## Action item
Apart from the images, every record below must be given again without alteration.

## Provided data
┌──
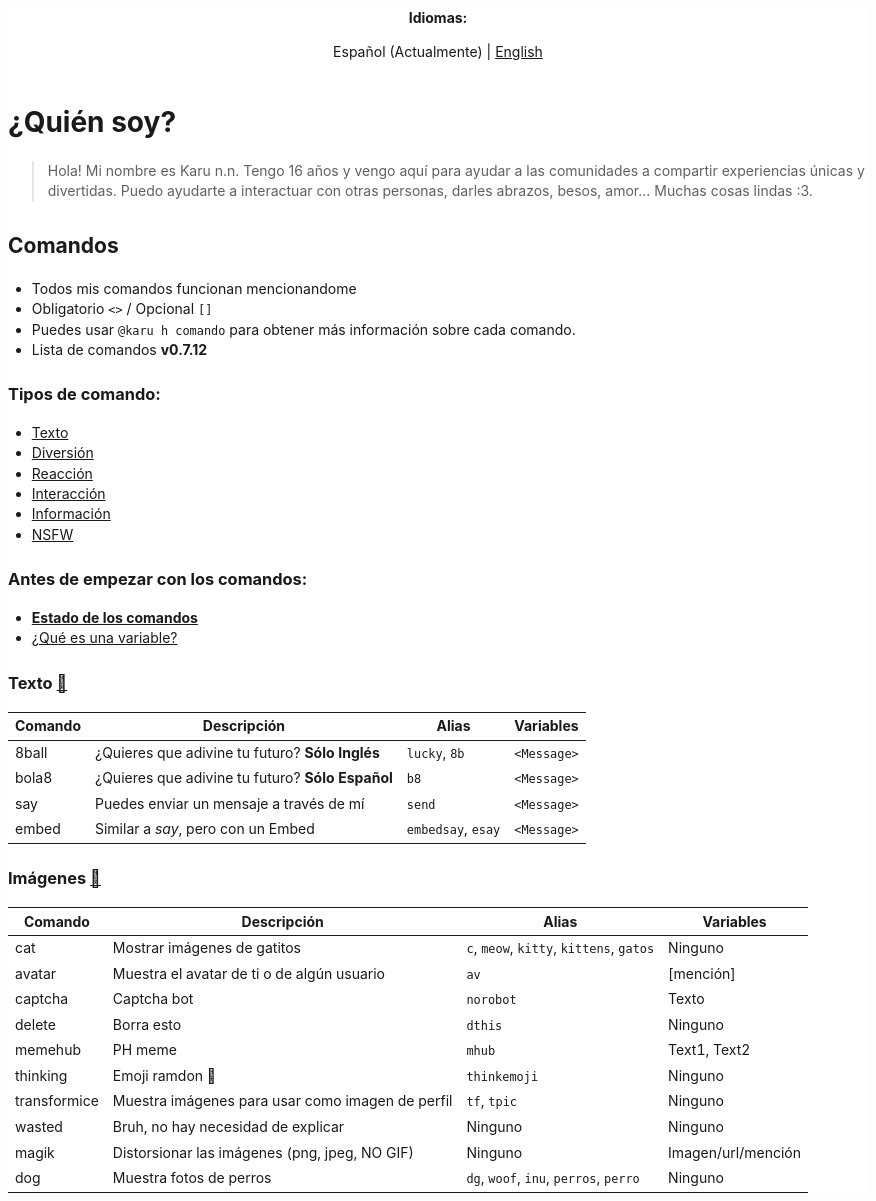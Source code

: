 <p style="text-align: center;"><b>Idiomas:</b></p>
<p style="text-align: center;">Español (Actualmente) | <a href="https://bulzykrown.github.io/Karu/lang/en/"> English</a></p>



# ¿Quién soy?
> Hola! Mi nombre es Karu n.n. Tengo 16 años y vengo aquí para ayudar a las comunidades a compartir experiencias únicas y divertidas. Puedo ayudarte a interactuar con otras personas, darles abrazos, besos, amor... Muchas cosas lindas :3.

## Comandos
- Todos mis comandos funcionan mencionandome
- Obligatorio `<>` / Opcional `[]`
- Puedes usar `@karu h comando` para obtener más información sobre cada comando.
- Lista de comandos **v0.7.12**

### Tipos de comando:
- [Texto](#text-)
- [Diversión](#fun-)
- [Reacción](#reaction-)
- [Interacción](#interaction-)
- [Información](#información-)
- [NSFW](#nsfw-)

### Antes de empezar con los comandos:
- [**Estado de los comandos**](#command-status-)
- [¿Qué es una variable?](#what-is-a-variable-)

### Texto [🔺](#comandos)

|Comando|Descripción|Alias|Variables
|--|--|--|--|
|8ball|¿Quieres que adivine tu futuro? **Sólo Inglés**|`lucky`, `8b`|`<Message>`
|bola8|¿Quieres que adivine tu futuro? **Sólo Español**|`b8`|`<Message>`
|say|Puedes enviar un mensaje a través de mí| `send`|`<Message>`
|embed|Similar a *say*, pero con un Embed|`embedsay`, `esay`|`<Message>`

### Imágenes [🔺](#comandos)

|Comando|Descripción|Alias|Variables
|--|--|--|--|
|cat|Mostrar imágenes de gatitos|`c`, `meow`, `kitty`, `kittens`, `gatos`|Ninguno
|avatar|Muestra el avatar de ti o de algún usuario| `av`|[mención]
|captcha|Captcha bot|`norobot`| Texto
|delete|Borra esto|`dthis`|Ninguno
|memehub|PH meme|`mhub`|Text1, Text2
|thinking|Emoji ramdon 🤔|`thinkemoji`|Ninguno
|transformice|Muestra imágenes para usar como imagen de perfil|`tf`, `tpic`|Ninguno
|wasted|Bruh, no hay necesidad de explicar|Ninguno|Ninguno
|magik|Distorsionar las imágenes (png, jpeg, NO GIF)| Ninguno|Imagen/url/mención
|dog|Muestra fotos de perros|`dg`, `woof`, `inu`, `perros`, `perro`|Ninguno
└──
## Answer for the task
Source code

: <p style="text-align: center;"><b>Idiomas:</b></p>
<p style="text-align: center;">Español (Actualmente) | <a href="https://bulzykrown.github.io/Karu/lang/en/"> English</a></p>



# ¿Quién soy?
> Hola! Mi nombre es Karu n.n. Tengo 16 años y vengo aquí para ayudar a las comunidades a compartir experiencias únicas y divertidas. Puedo ayudarte a interactuar con otras personas, darles abrazos, besos, amor... Muchas cosas lindas :3.

## Comandos
- Todos mis comandos funcionan mencionandome
- Obligatorio `<>` / Opcional `[]`
- Puedes usar `@karu h comando` para obtener más información sobre cada comando.
- Lista de comandos **v0.7.12**

### Tipos de comando:
- [Texto](#text-)
- [Diversión](#fun-)
- [Reacción](#reaction-)
- [Interacción](#interaction-)
- [Información](#información-)
- [NSFW](#nsfw-)

### Antes de empezar con los comandos:
- [**Estado de los comandos**](#command-status-)
- [¿Qué es una variable?](#what-is-a-variable-)

### Texto [🔺](#comandos)

|Comando|Descripción|Alias|Variables
|--|--|--|--|
|8ball|¿Quieres que adivine tu futuro? **Sólo Inglés**|`lucky`, `8b`|`<Message>`
|bola8|¿Quieres que adivine tu futuro? **Sólo Español**|`b8`|`<Message>`
|say|Puedes enviar un mensaje a través de mí| `send`|`<Message>`
|embed|Similar a *say*, pero con un Embed|`embedsay`, `esay`|`<Message>`

### Imágenes [🔺](#comandos)

|Comando|Descripción|Alias|Variables
|--|--|--|--|
|cat|Mostrar imágenes de gatitos|`c`, `meow`, `kitty`, `kittens`, `gatos`|Ninguno
|avatar|Muestra el avatar de ti o de algún usuario| `av`|[mención]
|captcha|Captcha bot|`norobot`| Texto
|delete|Borra esto|`dthis`|Ninguno
|memehub|PH meme|`mhub`|Text1, Text2
|thinking|Emoji ramdon 🤔|`thinkemoji`|Ninguno
|transformice|Muestra imágenes para usar como imagen de perfil|`tf`, `tpic`|Ninguno
|wasted|Bruh, no hay necesidad de explicar|Ninguno|Ninguno
|magik|Distorsionar las imágenes (png, jpeg, NO GIF)| Ninguno|Imagen/url/mención
|dog|Muestra fotos de perros|`dg`, `woof`, `inu`, `perros`, `perro`|Ninguno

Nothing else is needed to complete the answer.